En realidad, un evento natural —por más destructivo que sea— no se convierte en desastre por sí solo. Es el contexto social, económico, institucional y territorial el que determina si ese evento se transforma en un desastre. Por ejemplo, un terremoto de gran magnitud en una zona deshabitada no genera las mismas consecuencias que uno de igual intensidad en una ciudad densamente poblada, con construcciones precarias y sin planes de emergencia efectivos. En ese sentido, el desastre no es natural, es social.

Esta distinción es fundamental porque nos obliga a dejar de mirar a la naturaleza como una amenaza y a enfocarnos en nuestras propias vulnerabilidades: la falta de planificación urbana, la desigualdad, el deterioro ambiental, la debilidad institucional y la carencia de políticas preventivas. Cuando se habla de “desastre natural”, se omite la responsabilidad de los tomadores de decisiones, de las instituciones públicas, del sector privado y de las propias comunidades en su capacidad —o incapacidad— de prepararse, adaptarse y recuperarse frente a los impactos.

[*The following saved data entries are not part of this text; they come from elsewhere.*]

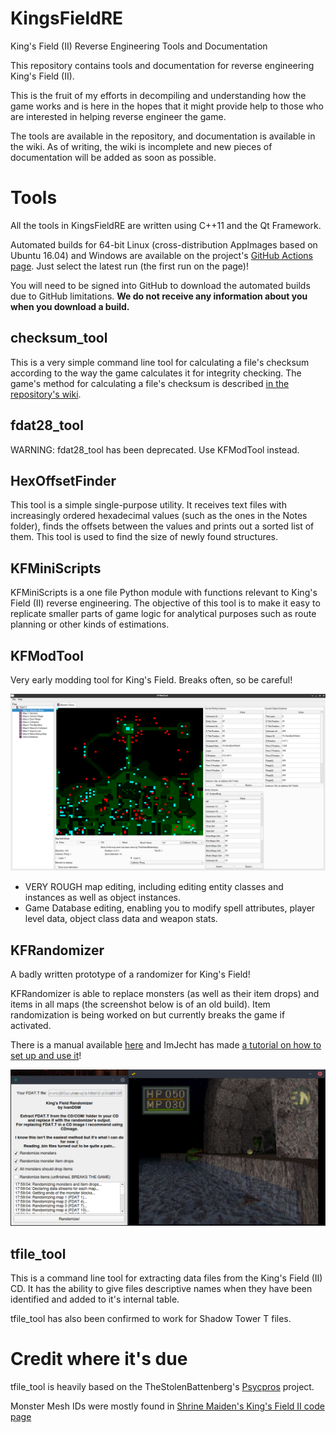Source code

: # KingsFieldRE
King's Field (II) Reverse Engineering Tools and Documentation

This repository contains tools and documentation for reverse engineering King's Field (II).

This is the fruit of my efforts in decompiling and understanding how the game works and is here in the hopes that it might provide help to those who are interested in helping reverse engineer the game.

The tools are available in the repository, and documentation is available in the wiki. As of writing, the wiki is incomplete and new pieces of documentation will be added as soon as possible.

# Tools

All the tools in KingsFieldRE are written using C++11 and the Qt Framework.

Automated builds for 64-bit Linux (cross-distribution AppImages based on Ubuntu 16.04) and Windows are available on the project's [GitHub Actions page](https://github.com/IvanDSM/KingsFieldRE/actions). Just select the latest run (the first run on the page)! 

You will need to be signed into GitHub to download the automated builds due to GitHub limitations. **We do not receive any information about you when you download a build.**

## checksum_tool
This is a very simple command line tool for calculating a file's checksum according to the way the game calculates it for integrity checking. The game's method for calculating a file's checksum is described [in the repository's wiki](https://github.com/IvanDSM/KingsFieldRE/wiki/File-Checksum-Algorithm).

## fdat28_tool
WARNING: fdat28_tool has been deprecated. Use KFModTool instead.

## HexOffsetFinder
This tool is a simple single-purpose utility. It receives text files with increasingly ordered hexadecimal values (such as the ones in the Notes folder), finds the offsets between the values and prints out a sorted list of them. This tool is used to find the size of newly found structures.

## KFMiniScripts
KFMiniScripts is a one file Python module with functions relevant to King's Field (II) reverse engineering. The objective of this tool is to make it easy to replicate smaller parts of game logic for analytical purposes such as route planning or other kinds of estimations.

## KFModTool
Very early modding tool for King's Field. Breaks often, so be careful!

![KFModTool screenshot](wiki/kfmodtool.png)

* VERY ROUGH map editing, including editing entity classes and instances as well as object instances.
* Game Database editing, enabling you to modify spell attributes, player level data, object class data and weapon stats.

## KFRandomizer
A badly written prototype of a randomizer for King's Field!

KFRandomizer is able to replace monsters (as well as their item drops) and items in all maps (the screenshot below is of an old build). Item randomization is being worked on but currently breaks the game if activated.

There is a manual available [here](https://github.com/IvanDSM/KingsFieldRE/blob/master/Tools/KFRandomizer/README.md) and ImJecht has made [a tutorial on how to set up and use it](https://youtu.be/VHVXxpg4R5I)!

![KFRandomizer screenshot](wiki/kfrandomizer.png)

## tfile_tool
This is a command line tool for extracting data files from the King's Field (II) CD. It has the ability to give files descriptive names when they have been identified and added to it's internal table.

tfile_tool has also been confirmed to work for Shadow Tower T files.

# Credit where it's due
tfile_tool is heavily based on the TheStolenBattenberg's [Psycpros](https://github.com/TheStolenBattenberg/Psycpros) project.

Monster Mesh IDs were mostly found in [Shrine Maiden's King's Field II code page](http://mikosans.web.fc2.com/code/kings-field-2.html)
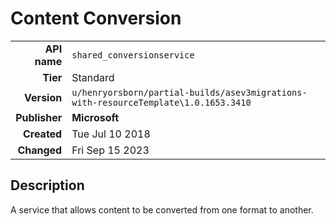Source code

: # Content Conversion
| | |
|-:|-|
|**API name**|`shared_conversionservice`|
|**Tier**|Standard|
|**Version**|`u/henryorsborn/partial-builds/asev3migrations-with-resourceTemplate\1.0.1653.3410`|
|**Publisher**|**Microsoft**|
|**Created**|Tue Jul 10 2018|
|**Changed**|Fri Sep 15 2023|

## Description
A service that allows content to be converted from one format to another.
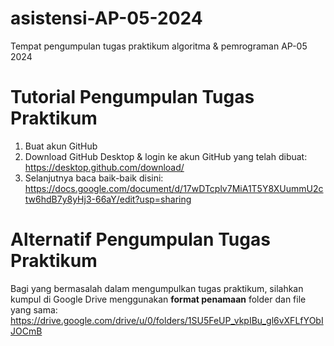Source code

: # asistensi-AP-05-2024
Tempat pengumpulan tugas praktikum algoritma &amp; pemrograman AP-05 2024

# Tutorial Pengumpulan Tugas Praktikum

1. Buat akun GitHub
2. Download GitHub Desktop & login ke akun GitHub yang telah dibuat: https://desktop.github.com/download/
3. Selanjutnya baca baik-baik disini: https://docs.google.com/document/d/17wDTcplv7MiA1T5Y8XUummU2ctw6hdB7y8yHj3-66aY/edit?usp=sharing

# Alternatif Pengumpulan Tugas Praktikum

Bagi yang bermasalah dalam mengumpulkan tugas praktikum, silahkan kumpul di Google Drive menggunakan **format penamaan** folder dan file yang sama: https://drive.google.com/drive/u/0/folders/1SU5FeUP_vkpIBu_gl6vXFLfYObIJOCmB
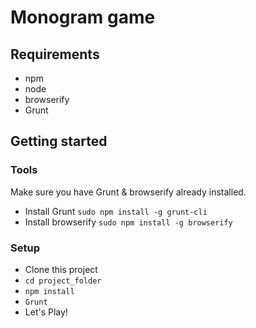 # Monogram game

## Requirements
- npm
- node
- browserify
- Grunt


## Getting started

### Tools

Make sure you have Grunt & browserify already installed.

- Install Grunt `sudo npm install -g grunt-cli`
- Install browserify `sudo npm install -g browserify`

### Setup
- Clone this project
- `cd project_folder`
- `npm install`
- `Grunt`
- Let's Play!
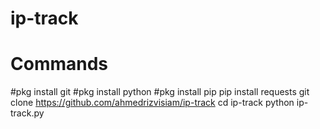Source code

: # ip-track


# Commands

#pkg install git
#pkg install python
#pkg install pip
pip install requests
git clone https://github.com/ahmedrizvisiam/ip-track
cd ip-track
python ip-track.py
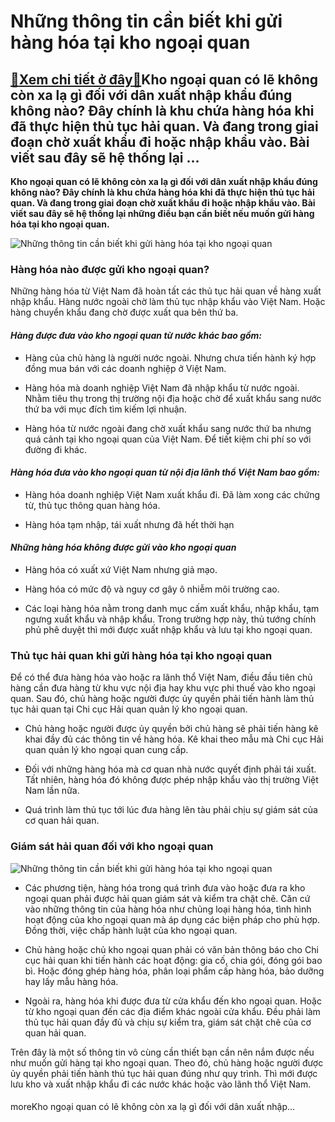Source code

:Những thông tin cần biết khi gửi hàng hóa tại kho ngoại quan
============================================================

[:gift:Xem chi tiết ở đây:gift:](https://hddtvn.com/nhung-thong-tin-can-biet-khi-gui-hang-hoa-tai-kho-ngoai-quan/)Kho ngoại quan có lẽ không còn xa lạ gì đối với dân xuất nhập khẩu đúng không nào? Đây chính là khu chứa hàng hóa khi đã thực hiện thủ tục hải quan. Và đang trong giai đoạn chờ xuất khẩu đi hoặc nhập khẩu vào. Bài viết sau đây sẽ hệ thống lại …
----------------------------------------------------------------------------------------------------------------------------------------------------------------------------------------------------------------------------------------------------

**Kho ngoại quan có lẽ không còn xa lạ gì đối với dân xuất nhập khẩu đúng không nào? Đây chính là khu chứa hàng hóa khi đã thực hiện thủ tục hải quan. Và đang trong giai đoạn chờ xuất khẩu đi hoặc nhập khẩu vào. Bài viết sau đây sẽ hệ thống lại những điều bạn cần biết nếu muốn gửi hàng hóa tại kho ngoại quan.**


![Những thông tin cần biết khi gửi hàng hóa tại kho ngoại quan](https://hddtvn.com/wp-content/uploads/2021/01/ngoaiquan-laip-5.jpg "Những thông tin cần biết khi gửi hàng hóa tại kho ngoại quan")


### **Hàng hóa nào được gửi kho ngoại quan?**


Những hàng hóa từ Việt Nam đã hoàn tất các thủ tục hải quan về hàng xuất nhập khẩu. Hàng nước ngoài chờ làm thủ tục nhập khẩu vào Việt Nam. Hoặc hàng chuyển khẩu đang chờ được xuất qua bên thứ ba. 


#### ***Hàng được đưa vào kho ngoại quan từ nước khác bao gồm:***




* Hàng của chủ hàng là người nước ngoài. Nhưng chưa tiến hành ký hợp đồng mua bán với các doanh nghiệp ở Việt Nam.

* Hàng hóa mà doanh nghiệp Việt Nam đã nhập khẩu từ nước ngoài. Nhằm tiêu thụ trong thị trường nội địa hoặc chờ để xuất khẩu sang nước thứ ba với mục đích tìm kiếm lợi nhuận.

* Hàng hóa từ nước ngoài đang chờ xuất khẩu sang nước thứ ba nhưng quá cảnh tại kho ngoại quan của Việt Nam. Để tiết kiệm chi phí so với đường đi khác.



#### ***Hàng hóa đưa vào kho ngoại quan từ nội địa lãnh thổ Việt Nam bao gồm:***




* Hàng hóa doanh nghiệp Việt Nam xuất khẩu đi. Đã làm xong các chứng từ, thủ tục thông quan hàng hóa.

* Hàng hóa tạm nhập, tái xuất nhưng đã hết thời hạn 



#### ***Những hàng hóa không được gửi vào kho ngoại quan***




* Hàng hóa có xuất xứ Việt Nam nhưng giả mạo.

* Hàng hóa có mức độ và nguy cơ gây ô nhiễm môi trường cao.

* Các loại hàng hóa nằm trong danh mục cấm xuất khẩu, nhập khẩu, tạm ngưng xuất khẩu và nhập khẩu. Trong trường hợp này, thủ tướng chính phủ phê duyệt thì mới được xuất nhập khẩu và lưu tại kho ngoại quan.



### **Thủ tục hải quan khi gửi hàng hóa tại kho ngoại quan**


Để có thể đưa hàng hóa vào hoặc ra lãnh thổ Việt Nam, điều đầu tiên chủ hàng cần đưa hàng từ khu vực nội địa hay khu vực phi thuế vào kho ngoại quan. Sau đó, chủ hàng hoặc người được ủy quyền phải tiến hành làm thủ tục hải quan tại Chi cục Hải quan quản lý kho ngoại quan.




* Chủ hàng hoặc người được ủy quyền bởi chủ hàng sẽ phải tiến hàng kê khai đầy đủ các thông tin về hàng hóa. Kê khai theo mẫu mà Chi cục Hải quan quản lý kho ngoại quan cung cấp.

* Đối với những hàng hóa mà cơ quan nhà nước quyết định phải tái xuất. Tất nhiên, hàng hóa đó không được phép nhập khẩu vào thị trường Việt Nam lần nữa.

* Quá trình làm thủ tục tới lúc đưa hàng lên tàu phải chịu sự giám sát của cơ quan hải quan. 



### **Giám sát hải quan đối với kho ngoại quan**


![Những thông tin cần biết khi gửi hàng hóa tại kho ngoại quan](https://hddtvn.com/wp-content/uploads/2021/01/12002893.jpg "Những thông tin cần biết khi gửi hàng hóa tại kho ngoại quan")




* Các phương tiện, hàng hóa trong quá trình đưa vào hoặc đưa ra kho ngoại quan phải được hải quan giám sát và kiểm tra chặt chẽ. Căn cứ vào những thông tin của hàng hóa như chủng loại hàng hóa, tình hình hoạt động của kho ngoại quan mà áp dụng các biện pháp cho phù hợp. Đồng thời, việc chấp hành luật của kho ngoại quan.

* Chủ hàng hoặc chủ kho ngoại quan phải có văn bản thông báo cho Chi cục hải quan khi tiến hành các hoạt động: gia cố, chia gói, đóng gói bao bì. Hoặc đóng ghép hàng hóa, phân loại phẩm cấp hàng hóa, bảo dưỡng hay lấy mẫu hàng hóa.

* Ngoài ra, hàng hóa khi được đưa từ cửa khẩu đến kho ngoại quan. Hoặc từ kho ngoại quan đến các địa điểm khác ngoài cửa khẩu. Đều phải làm thủ tục hải quan đầy đủ và chịu sự kiểm tra, giám sát chặt chẽ của cơ quan hải quan.



Trên đây là một số thông tin vô cùng cần thiết bạn cần nên nắm được nếu như muốn gửi hàng tại kho ngoại quan. Theo đó, chủ hàng hoặc người được ủy quyền phải tiến hành thủ tục hải quan đúng như quy trình. Thì mới được lưu kho và xuất nhập khẩu đi các nước khác hoặc vào lãnh thổ Việt Nam.


#### 


moreKho ngoại quan có lẽ không còn xa lạ gì đối với dân xuất nhập…

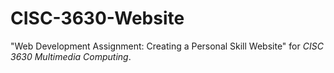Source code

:# CISC-3630-Website

"Web Development Assignment: Creating a Personal Skill Website" for _CISC 3630 Multimedia Computing_.


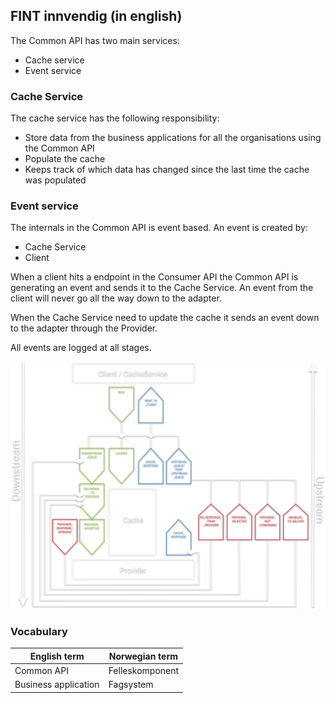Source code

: ## FINT innvendig (in english)

The Common API has two main services:

* Cache service
* Event service

### Cache Service

The cache service has the following responsibility:

* Store data from the business applications for all the organisations using the Common API
* Populate the cache
* Keeps track of which data has changed since the last time the cache was populated

### Event service

The internals in the Common API is event based. An event is created by:

* Cache Service
* Client

When a client hits a endpoint in the Consumer API the Common API is generating an event and sends it to the Cache Service. An event from the client will never go all the way down to the adapter.

When the Cache Service need to update the cache it sends an event down to the adapter through the Provider.

All events are logged at all stages.

![ill2](_media/event-flow.svg)

### Vocabulary

| English term         | Norwegian term       |
|----------------------|----------------------|
| Common API           | Felleskomponent      |
| Business application | Fagsystem            |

Desde esta perspectiva, también es importante reconocer que no todos los eventos que desencadenan desastres tienen origen natural. Muchos son producto directo de la acción humana: la contaminación industrial, la deforestación, el mal manejo de residuos peligrosos, las construcciones en zonas de riesgo o los incendios intencionales. Otros, aunque gatillados por fenómenos naturales, se ven agravados por decisiones humanas mal fundamentadas, como ocupar zonas costeras sin regulación o instalar infraestructura crítica en áreas propensas a inundaciones.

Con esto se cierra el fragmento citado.